**EXERCISE REQUIREMENTS:** Report each line of the data that has "dispersal" somewhere in it.

**PROVIDED RECORDS:**
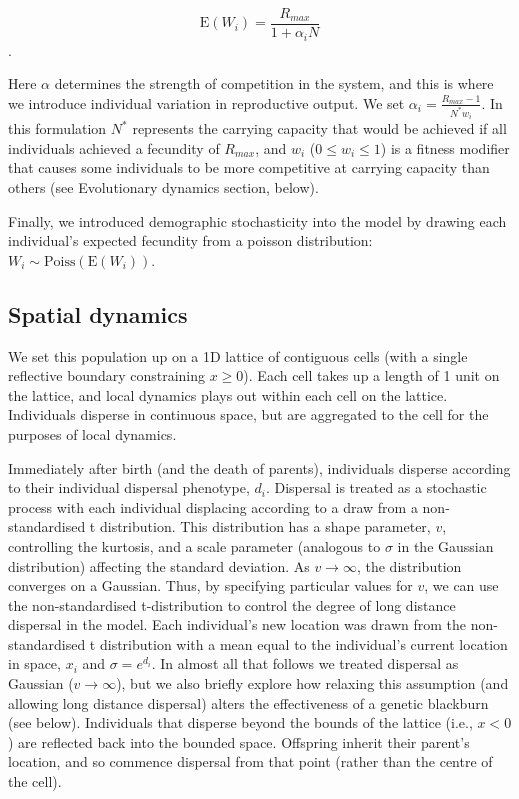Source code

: \documentclass{article}
\begin{document}
\[ \text{E}(W_i)=\frac{R_{max}}{1+\alpha_i N}\].

Here \(\alpha\) determines the strength of competition in the system,
and this is where we introduce individual variation in reproductive
output. We set \(\alpha_i=\frac{R_{max}-1}{N^* w_i}\). In this
formulation \(N^*\) represents the carrying capacity that would be
achieved if all individuals achieved a fecundity of \(R_{max}\), and
\(w_i\) (\(0\leq w_i \leq 1\)) is a fitness modifier that causes some
individuals to be more competitive at carrying capacity than others (see
Evolutionary dynamics section, below).

Finally, we introduced demographic stochasticity into the model by
drawing each individual's expected fecundity from a poisson
distribution: \(W_i\sim\text{Poiss}(\text{E}(W_i))\).

\subsection{Spatial dynamics}

We set this population up on a 1D lattice of contiguous cells (with a
single reflective boundary constraining \(x\geq 0\)). Each cell takes up
a length of 1 unit on the lattice, and local dynamics plays out within
each cell on the lattice. Individuals disperse in continuous space, but
are aggregated to the cell for the purposes of local dynamics.

Immediately after birth (and the death of parents), individuals disperse
according to their individual dispersal phenotype, \(d_i\). Dispersal is
treated as a stochastic process with each individual displacing
according to a draw from a non-standardised t distribution.  This distribution has a shape parameter, $v$, controlling the kurtosis, and a scale parameter (analogous to $\sigma$ in the Gaussian distribution) affecting the standard deviation.  As $v \rightarrow \infty$, the distribution converges on a Gaussian.  Thus, by specifying particular values for $v$, we can use the non-standardised t-distribution to control the degree of long distance dispersal in the model.  Each individual's new location was drawn from the non-standardised t distribution with a mean equal to the
individual's current location in space, \(x_i\) and $\sigma=e^{d_i}$.   In almost all that follows we treated dispersal as Gaussian ($v \rightarrow \infty$), but we also briefly explore how relaxing this assumption (and allowing long distance dispersal) alters the effectiveness of a genetic blackburn (see below).  Individuals that disperse beyond the bounds of the
lattice (i.e., \(x<0\)) are reflected back into the bounded space.
Offspring inherit their parent's location, and so commence dispersal
from that point (rather than the centre of the cell).
\end{document}
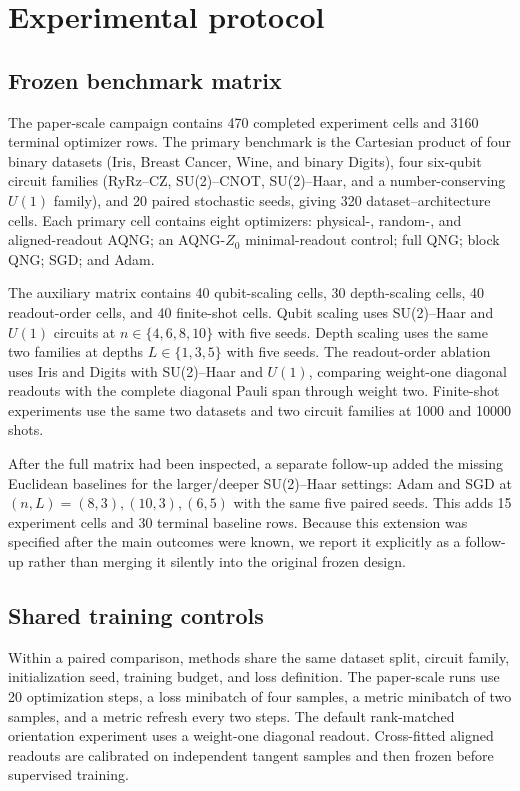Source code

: \section{Experimental protocol}

\subsection{Frozen benchmark matrix}
The paper-scale campaign contains 470 completed experiment cells and 3160 terminal optimizer rows. The primary benchmark is the Cartesian product of four binary datasets (Iris, Breast Cancer, Wine, and binary Digits), four six-qubit circuit families (RyRz--CZ, SU(2)--CNOT, SU(2)--Haar, and a number-conserving $U(1)$ family), and 20 paired stochastic seeds, giving 320 dataset--architecture cells. Each primary cell contains eight optimizers: physical-, random-, and aligned-readout AQNG; an AQNG-$Z_0$ minimal-readout control; full QNG; block QNG; SGD; and Adam.

The auxiliary matrix contains 40 qubit-scaling cells, 30 depth-scaling cells, 40 readout-order cells, and 40 finite-shot cells. Qubit scaling uses SU(2)--Haar and $U(1)$ circuits at $n\in\{4,6,8,10\}$ with five seeds. Depth scaling uses the same two families at depths $L\in\{1,3,5\}$ with five seeds. The readout-order ablation uses Iris and Digits with SU(2)--Haar and $U(1)$, comparing weight-one diagonal readouts with the complete diagonal Pauli span through weight two. Finite-shot experiments use the same two datasets and two circuit families at 1000 and 10000 shots.

After the full matrix had been inspected, a separate follow-up added the missing Euclidean baselines for the larger/deeper SU(2)--Haar settings: Adam and SGD at $(n,L)=(8,3),(10,3),(6,5)$ with the same five paired seeds. This adds 15 experiment cells and 30 terminal baseline rows. Because this extension was specified after the main outcomes were known, we report it explicitly as a follow-up rather than merging it silently into the original frozen design.

\subsection{Shared training controls}
Within a paired comparison, methods share the same dataset split, circuit family, initialization seed, training budget, and loss definition. The paper-scale runs use 20 optimization steps, a loss minibatch of four samples, a metric minibatch of two samples, and a metric refresh every two steps. The default rank-matched orientation experiment uses a weight-one diagonal readout. Cross-fitted aligned readouts are calibrated on independent tangent samples and then frozen before supervised training.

**EXERCISE ANSWER:**
according to their individual dispersal phenotype, \(d_i\). Dispersal is
according to a draw from a non-standardised t distribution.  This distribution has a shape parameter, $v$, controlling the kurtosis, and a scale parameter (analogous to $\sigma$ in the Gaussian distribution) affecting the standard deviation.  As $v \rightarrow \infty$, the distribution converges on a Gaussian.  Thus, by specifying particular values for $v$, we can use the non-standardised t-distribution to control the degree of long distance dispersal in the model.  Each individual's new location was drawn from the non-standardised t distribution with a mean equal to the
individual's current location in space, \(x_i\) and $\sigma=e^{d_i}$.   In almost all that follows we treated dispersal as Gaussian ($v \rightarrow \infty$), but we also briefly explore how relaxing this assumption (and allowing long distance dispersal) alters the effectiveness of a genetic blackburn (see below).  Individuals that disperse beyond the bounds of the
Offspring inherit their parent's location, and so commence dispersal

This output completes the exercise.